# [EXERCISE DESCRIPTION]
From the records below, take each line where the string "potencial" shows up and copy it.

Stored data entries:
= = = =

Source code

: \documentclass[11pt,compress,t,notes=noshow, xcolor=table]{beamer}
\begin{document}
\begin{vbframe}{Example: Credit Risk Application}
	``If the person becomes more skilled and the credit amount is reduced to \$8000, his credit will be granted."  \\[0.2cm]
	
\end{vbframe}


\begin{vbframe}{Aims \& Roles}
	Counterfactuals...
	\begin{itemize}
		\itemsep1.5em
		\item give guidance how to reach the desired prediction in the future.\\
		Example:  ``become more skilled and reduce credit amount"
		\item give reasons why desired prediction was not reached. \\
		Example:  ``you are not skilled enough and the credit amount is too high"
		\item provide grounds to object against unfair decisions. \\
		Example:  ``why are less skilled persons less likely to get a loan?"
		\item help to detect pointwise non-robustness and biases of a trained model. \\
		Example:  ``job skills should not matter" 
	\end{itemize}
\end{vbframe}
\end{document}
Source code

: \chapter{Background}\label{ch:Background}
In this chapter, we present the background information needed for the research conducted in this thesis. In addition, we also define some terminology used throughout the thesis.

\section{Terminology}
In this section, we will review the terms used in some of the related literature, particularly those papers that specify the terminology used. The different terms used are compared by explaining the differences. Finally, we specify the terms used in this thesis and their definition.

= = = =

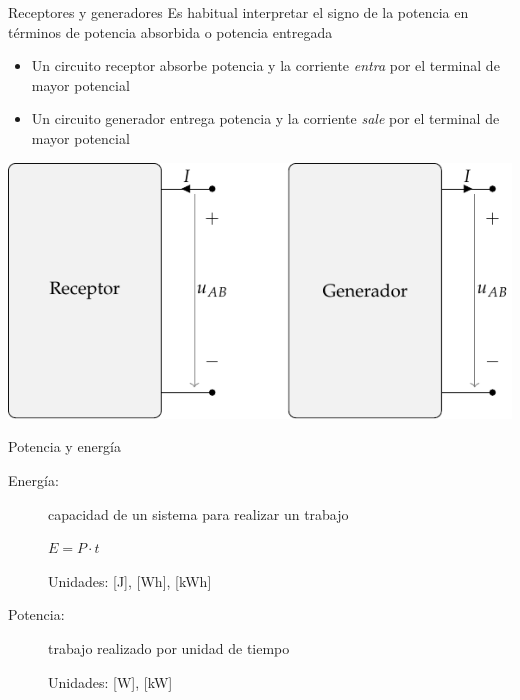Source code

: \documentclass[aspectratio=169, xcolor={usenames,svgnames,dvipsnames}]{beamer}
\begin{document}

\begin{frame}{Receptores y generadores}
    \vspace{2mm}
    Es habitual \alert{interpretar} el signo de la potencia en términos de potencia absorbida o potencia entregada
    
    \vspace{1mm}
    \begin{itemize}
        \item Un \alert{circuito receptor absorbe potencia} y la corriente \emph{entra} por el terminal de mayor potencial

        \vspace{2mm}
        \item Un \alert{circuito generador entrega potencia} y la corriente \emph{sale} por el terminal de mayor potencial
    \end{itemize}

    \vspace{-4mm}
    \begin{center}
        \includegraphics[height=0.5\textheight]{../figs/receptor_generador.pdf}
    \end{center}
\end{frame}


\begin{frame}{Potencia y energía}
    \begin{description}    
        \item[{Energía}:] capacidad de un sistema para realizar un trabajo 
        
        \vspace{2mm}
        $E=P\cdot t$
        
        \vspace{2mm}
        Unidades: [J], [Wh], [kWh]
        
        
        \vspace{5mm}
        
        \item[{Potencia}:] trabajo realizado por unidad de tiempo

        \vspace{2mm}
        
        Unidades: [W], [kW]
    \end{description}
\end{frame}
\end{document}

= = = =

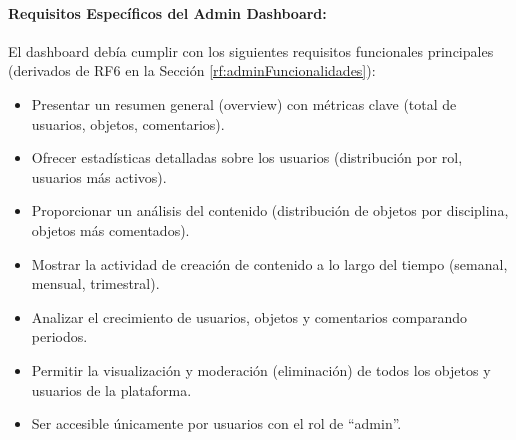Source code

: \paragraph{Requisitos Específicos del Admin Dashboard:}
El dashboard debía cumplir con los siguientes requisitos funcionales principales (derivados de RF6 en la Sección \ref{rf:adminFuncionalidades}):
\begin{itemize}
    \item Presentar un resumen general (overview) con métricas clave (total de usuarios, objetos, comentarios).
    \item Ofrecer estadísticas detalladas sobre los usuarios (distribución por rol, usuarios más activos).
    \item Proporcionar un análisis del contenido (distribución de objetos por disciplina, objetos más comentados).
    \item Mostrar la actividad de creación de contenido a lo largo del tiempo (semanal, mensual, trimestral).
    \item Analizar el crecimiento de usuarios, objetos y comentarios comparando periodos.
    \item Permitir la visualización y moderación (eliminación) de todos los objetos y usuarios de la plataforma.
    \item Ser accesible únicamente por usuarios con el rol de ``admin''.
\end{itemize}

= = = =

# [SOLUTION TO THE PROBLEM]
        \item Un \alert{circuito receptor absorbe potencia} y la corriente \emph{entra} por el terminal de mayor potencial
        \item Un \alert{circuito generador entrega potencia} y la corriente \emph{sale} por el terminal de mayor potencial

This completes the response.